Skookum Tools: WordPress, VideoCue, Dashboard

As WordPress has evolved and grown itself a larger, more supportive community and a larger body of plugins, I’ve become increasingly enamored of it, using it for more side projects. I also love that my hosting customers can install a WordPress blog with literally three clicks from their cPanel interfaces. On Monday I hooked up with Matt Mullenweg (co-creator of WordPress) for lunch, who got me totally juiced up about the advanced capabilities of WP. The biggest thing that’s held me back from a full-scale migration from MovableType is the fact that WP still doesn’t have multi-blog capabilities built in from the ground-up. At the J-School I have about 300 users scattered across 20+ blogs, all with varying levels of permission. WP has nothing like this… or so I thought. Turns out there’s an alpha version of a multi-user WordPress out there. Apparently, WordPress-mu is pretty much production quality despite being listed as alpha. Need to check that out.

Mullenweg, FWIW, is one of the sweetest, most charming guys you could hope to meet. Was very interested to learn that c|net uses WP (with a simple caching plugin) for a huge number of public publishing projects. Last I heard was that c|net had basically invented the massive Vignette CMS. Very interesting to learn they’ve basically abandoned their own baby in favor of simple, lightweight, open source tools.

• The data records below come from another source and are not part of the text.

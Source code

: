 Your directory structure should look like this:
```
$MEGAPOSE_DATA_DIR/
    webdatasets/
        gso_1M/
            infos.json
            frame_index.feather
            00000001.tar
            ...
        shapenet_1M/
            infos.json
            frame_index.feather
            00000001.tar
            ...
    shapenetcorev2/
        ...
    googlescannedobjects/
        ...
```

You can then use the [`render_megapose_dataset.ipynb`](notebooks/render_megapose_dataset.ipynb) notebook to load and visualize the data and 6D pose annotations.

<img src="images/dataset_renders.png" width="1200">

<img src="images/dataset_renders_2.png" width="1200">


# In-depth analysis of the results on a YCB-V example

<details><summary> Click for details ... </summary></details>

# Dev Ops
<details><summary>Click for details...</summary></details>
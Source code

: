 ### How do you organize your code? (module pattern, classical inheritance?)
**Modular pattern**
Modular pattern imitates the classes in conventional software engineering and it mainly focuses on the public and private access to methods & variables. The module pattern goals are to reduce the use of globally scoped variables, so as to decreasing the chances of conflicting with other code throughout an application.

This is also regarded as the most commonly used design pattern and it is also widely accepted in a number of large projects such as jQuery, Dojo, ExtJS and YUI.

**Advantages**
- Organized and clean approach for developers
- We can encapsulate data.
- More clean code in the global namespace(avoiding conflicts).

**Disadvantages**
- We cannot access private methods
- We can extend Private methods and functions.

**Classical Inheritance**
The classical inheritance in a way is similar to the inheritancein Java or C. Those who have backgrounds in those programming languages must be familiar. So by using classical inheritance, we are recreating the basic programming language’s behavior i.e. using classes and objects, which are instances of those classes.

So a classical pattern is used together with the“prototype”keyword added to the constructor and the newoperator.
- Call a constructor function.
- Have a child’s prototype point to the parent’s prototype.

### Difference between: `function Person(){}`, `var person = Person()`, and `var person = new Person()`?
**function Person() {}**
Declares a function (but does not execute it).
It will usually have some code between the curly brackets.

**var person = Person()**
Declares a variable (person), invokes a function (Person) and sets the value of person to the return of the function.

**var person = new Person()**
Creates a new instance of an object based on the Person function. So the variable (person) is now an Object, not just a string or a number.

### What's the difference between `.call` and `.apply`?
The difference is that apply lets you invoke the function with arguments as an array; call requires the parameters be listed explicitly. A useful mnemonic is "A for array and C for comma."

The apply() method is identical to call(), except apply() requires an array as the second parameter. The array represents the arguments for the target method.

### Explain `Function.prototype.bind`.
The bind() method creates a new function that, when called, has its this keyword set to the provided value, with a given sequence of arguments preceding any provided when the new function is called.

Yesterday hooked up with Simon Clarke of Vara Software — I know Simon from the Adamation days (can’t believe there’s still a web site there), where he and another engineer were responsible for personalStudio (BeOS video editing application, later released for Windows). Vara is doing some really cool stuff, and I’ve decided to stop using Channel Storm’s LiveChannel for J-School webcasting and switch to Vara’s WireCast. It’s that cool, and won’t result in any loss of functionality. Also got a personal demo of Vara’s VideoCue — teleprompter software that also takes camera input, lets you mix in images and titles, output to QuickTime, and optionally post results directly to a blog. Skookum stuff.

Just emerged from a couple of sessions on building Dashboard Widgets and am totally fired up. Just need to clear a few days (yeah, right) and go for it.

MovableType 3 Sting

Completely sick of the comment spammers. MT-Blacklist is great at what it does, but only works after a string has been blacklisted, so every morning brings a heap of new garbage, “flies buzzing around my eyes, blood on my saddle.” Is the only viable long-term solution comment registration? To get that, you have to move to MovableType 3.0.

The J-School has been looking forward to MT3 for a long time, hoping for new features that would make it easier to manage the 17 blogs and 260 authors (with ~50 new authors added per semester) we currently support. What we didn’t anticipate was the new licensing scheme that could not only become prohibitively expensive, but a logistical nightmare as we try to track and pay for licenses for each new author, semester to semester. diveintomark has an excellent piece on why the “free enough” approach MT takes isn’t enough. Even if there’s a free version, tie yourself to a corporation and you’re subject to all their whims, prat falls, and unfortunate licensing decisions. Unless SixApart responds soon to my query on custom licensing, we’ll either be moving on to WordPress, a homebrew PHP/MySQL solution, or all of our blogs will be integrated into whatever CMS I choose for the rest of the J-School site this summer.

The licensing issue doesn’t apply to birdhouse — SixApart still offers a free version for non-commercial purposes. Disappointingly, MT3 offers almost no new features beyond comment registration. That’s okay – I’ve seen software revved to major numbers for minor changes plenty of times, and I wanted some real solution to the comment spam problem. So I ran the upgrade tonight. A few technical misfires (apparently not uncommon) — finally succeeded by installing the full version rather than the upgrade and then running the database upgrade script. Signed up for TypeKey, and received a token to drop into the new and improved back-end. Added the new DynamicComments directive to mt.cfg. But wait — after integrating the new comment registration tag into my templates, things fell apart. Not only were existing comments hidden from view, but when users clicked on the “Sign up to comment” link, they were told that birdhouse was not registered with TypeKey (it was). Screw it. Backpedal. Restore the original MT directory; fortunately it still worked, even though the upgrade script had modified some database structures.

MT3 is almost certainly a no-go for the J-School, and I’m increasingly skeptical about using it for birdhouse. There seems to be an MT –> WordPress exodus afoot, and I’ll probably join it. Lots of content out there on migration strategies.

Music: The Mekons :: Funeral

MovableType as CMS

Preparing a database-backed site for J-School students to produce election-night coverage, and it occurred to me that I might not be giving MovableType enough credit as a generic publishing solution rather than pure blogging tool. With some deeper modifications to templates, removal of comments and calendaring, rearranged permalinks etc., there’s no reason MovableType can’t function as a full CMS. The Categories feature plays perfectly for creating “Departments” for the site. So far so good, but there are two problems with the scenario.